Chicago’s Inclusionary Housing task force issued its first report Monday, recommending the city’s affordable housing ordinance be revised to encourage construction of additional units that would both combat displacement of Latino families and reduce the loss of the Black population in gentrifying areas. Appointed by Mayor Lori Lightfoot in 2019, members called for policy changes to create more family-sized units.
“All Chicagoans, regardless of their circumstances, deserve equal access to live and lead happy, fulfilled lives in whichever neighborhood they choose,” said Mayor Lightfoot. “This report is a critical first step to making this vision a reality and continues our efforts to create a more equitable Chicago. I look forward to working with the Department of Housing and other key stakeholders as we begin to roll out the Inclusionary Housing Task Force’s recommendations.”

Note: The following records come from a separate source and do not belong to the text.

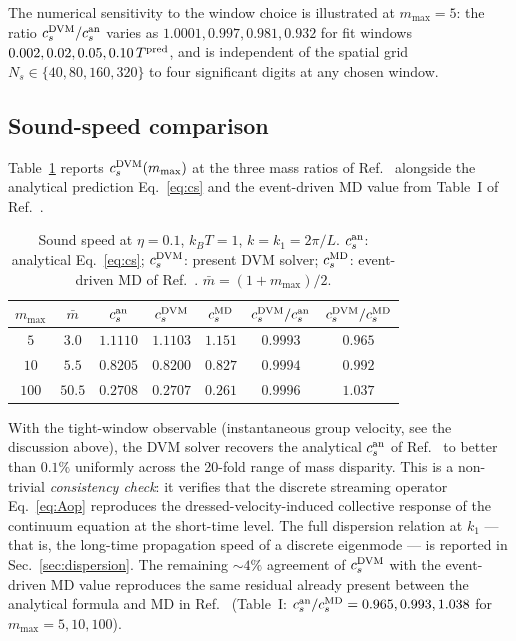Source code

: \documentclass[aps,pre,twocolumn,superscriptaddress,longbibliography,floatfix]{revtex4-2}
\begin{document}
The numerical sensitivity to the window choice is
illustrated at $m_{\max}=5$: the ratio
$c_s^{\rm DVM}/c_s^{\rm an}$ varies as
$1.0001, 0.997, 0.981, 0.932$ for fit windows
$0.002, 0.02, 0.05, 0.10\,T^{\rm pred}$, and is independent
of the spatial grid $N_s\in\{40,80,160,320\}$ to four
significant digits at any chosen window.

\subsection{Sound-speed comparison}

Table~\ref{tab:cs} reports $c_s^{\rm DVM}(m_{\max})$ at the
three mass ratios of Ref.~\cite{PaperII} alongside the
analytical prediction Eq.~\eqref{eq:cs} and the event-driven
MD value from Table~I of Ref.~\cite{PaperIV}.
\begin{table}[htbp]
\caption{Sound speed at $\eta=0.1$, $k_BT=1$, $k=k_1=2\pi/L$.
$c_s^{\rm an}$: analytical Eq.~\eqref{eq:cs};
$c_s^{\rm DVM}$: present DVM solver;
$c_s^{\rm MD}$: event-driven MD of Ref.~\cite{PaperIV}.
$\bar m=(1+m_{\max})/2$.}
\label{tab:cs}
\centering
\begin{tabular}{c|cccc|cc}
\hline\hline
$m_{\max}$ & $\bar m$ & $c_s^{\rm an}$ & $c_s^{\rm DVM}$
& $c_s^{\rm MD}$
& $c_s^{\rm DVM}/c_s^{\rm an}$
& $c_s^{\rm DVM}/c_s^{\rm MD}$ \\
\hline
$5$   & $3.0$  & $1.1110$ & $1.1103$ & $1.151$ & $0.9993$ & $0.965$\\
$10$  & $5.5$  & $0.8205$ & $0.8200$ & $0.827$ & $0.9994$ & $0.992$\\
$100$ & $50.5$ & $0.2708$ & $0.2707$ & $0.261$ & $0.9996$ & $1.037$\\
\hline\hline
\end{tabular}
\end{table}

With the tight-window observable (instantaneous group
velocity, see the discussion above), the DVM solver recovers
the analytical $c_s^{\rm an}$ of Ref.~\cite{PaperIV} to
better than $0.1\%$ uniformly across the 20-fold range of
mass disparity. This is a non-trivial \emph{consistency
check}: it verifies that the discrete streaming operator
Eq.~\eqref{eq:Aop} reproduces the dressed-velocity-induced
collective response of the continuum equation at the
short-time level. The full dispersion relation at $k_1$ ---
that is, the long-time propagation speed of a discrete
eigenmode --- is reported in Sec.~\ref{sec:dispersion}. The
remaining $\sim 4\%$ agreement of $c_s^{\rm DVM}$ with the
event-driven MD value reproduces the same residual already
present between the analytical formula and MD in
Ref.~\cite{PaperIV} (Table~I:
$c_s^{\rm an}/c_s^{\rm MD}=0.965, 0.993, 1.038$ for
$m_{\max}=5,10,100$).
\end{document}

The report suggested that the city liberalize rules that permit developers to either fund or build more affordable units if they get zoning authority to expand their projects’ sizes. Additionally, the report said that builders should be able to utilize a “bonus” system even if a zoning change is not required.

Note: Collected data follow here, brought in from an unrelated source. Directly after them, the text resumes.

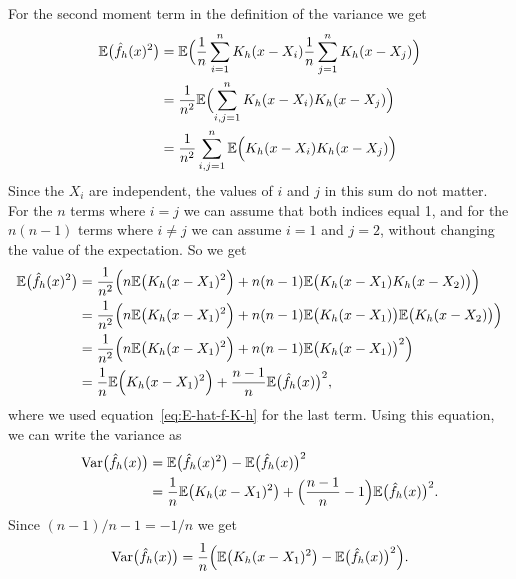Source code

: \documentclass[
  a4paper,
]{article}
\theoremstyle{definition}
\theoremstyle{definition}
\theoremstyle{definition}
\theoremstyle{definition}
\theoremstyle{remark}
\begin{document}
For the second moment term in the definition of the variance we get
\begin{align*}
  \mathbb{E}\bigl( \hat f_h(x)^2 \bigr)
  &= \mathbb{E}\Bigl( \frac{1}{n} \sum_{i=1}^n K_h(x - X_i) \frac{1}{n} \sum_{j=1}^n K_h(x - X_j) \Bigr) \\
  &= \frac{1}{n^2} \mathbb{E}\Bigl( \sum_{i,j=1}^n K_h(x - X_i) K_h(x - X_j) \Bigr) \\
  &= \frac{1}{n^2} \sum_{i,j=1}^n \mathbb{E}\Bigl( K_h(x - X_i) K_h(x - X_j) \Bigr)
\end{align*}
Since the \(X_i\) are independent, the values of \(i\) and \(j\) in this sum do not
matter. For the \(n\) terms where \(i=j\) we can assume that both indices equal
1, and for the \(n(n-1)\) terms where \(i\neq j\) we can assume \(i=1\) and \(j=2\),
without changing the value of the expectation. So we get
\begin{align*}
  \mathbb{E}\bigl( \hat f_h(x)^2 \bigr)
  &= \frac{1}{n^2} \Bigl( n \mathbb{E}\bigl( K_h(x - X_1)^2 \Bigr) + n(n-1) \mathbb{E}\bigl( K_h(x - X_1) K_h(x - X_2) \bigr) \Bigr) \\
  &= \frac{1}{n^2} \Bigl( n \mathbb{E}\bigl( K_h(x - X_1)^2 \Bigr) + n(n-1) \mathbb{E}\bigl( K_h(x - X_1) \bigr) \mathbb{E}\bigl( K_h(x - X_2) \bigr) \Bigr) \\
  &= \frac{1}{n^2} \Bigl( n \mathbb{E}\bigl( K_h(x - X_1)^2 \Bigr) + n(n-1) \mathbb{E}\bigl( K_h(x - X_1) \bigr)^2 \Bigr) \\
  &= \frac{1}{n} \mathbb{E}\Bigl( K_h(x - X_1)^2 \Bigr) + \frac{n-1}{n} \mathbb{E}\bigl( \hat f_h(x) \bigr)^2,
\end{align*}
where we used equation~\eqref{eq:E-hat-f-K-h} for the last term.
Using this equation, we can write the variance as
\begin{align*}
  \mathop{\mathrm{Var}}\bigl( \hat f_h(x) \bigr)
  &= \mathbb{E}\bigl( \hat f_h(x)^2 \bigr) - \mathbb{E}\bigl( \hat f_h(x) \bigr)^2 \\
  &= \frac{1}{n} \mathbb{E}\bigl( K_h(x - X_1)^2 \bigr) + \Bigl(\frac{n-1}{n} - 1\Bigr) \mathbb{E}\bigl( \hat f_h(x) \bigr)^2.
\end{align*}
Since \((n-1)/n - 1 = -1/n\) we get
\begin{equation}
  \mathop{\mathrm{Var}}\bigl( \hat f_h(x) \bigr)
  = \frac{1}{n} \Bigl( \mathbb{E}\bigl( K_h(x - X_1)^2 \bigr) - \mathbb{E}\bigl( \hat f_h(x) \bigr)^2 \Bigr).
                                                          \label{eq:Var-hat-f-2}
\end{equation}
\end{document}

The report makes several recommendations, including:
- Increasing the proportion of required affordable units that must be built, rather than paid for with an “in-lieu” fee;
- Building more deeply affordable and family-sized units;
- Offering more flexibility for off-site units, including through partnerships with affordable developers;
- Strengthening accessibility requirements;
- Exploring a centralized leasing and marketing system;
- Creating additional incentives for market-rate developers; and
- Creating a sustainable, dedicated source of funding for affordable housing.
Still, Marisa Novara, the city’s housing commissioner, clarified that these are just guidelines. “It is preliminary,” she said. “Nothing is nailed down that is or is not endorsed by the mayor.” However, she did note that the city hopes to draft a revised ordinance later this year, ideally in winter. The City Council’s housing committee is scheduled to discuss the recommendations and matter on Sept. 23.
The Affordable Requirements Ordinance, or ARO, has existed since 2004 and funded construction of approximately 1,500 units for households with low or moderate incomes, according to the report.
Novara said the city’s overall programs for housing has a broad reach, though the city currently falls short of available affordable construction. The Low Income Housing Trust Fund provides rent subsidies for more than 2,700 low-income households, according to the report. It also mentioned that tax credits produce more than 1,000 units per year on average. However, Novara admitted that the ARO “is not designed to do everything.”
Units that are subsidized and built under the ARO must be affordable to households that earn 60% or less than the area’s median income. While some members of the force said the income limit should be lowered, the report also included objections from developers who said such an action could make a few residential projects too great of a financial risk.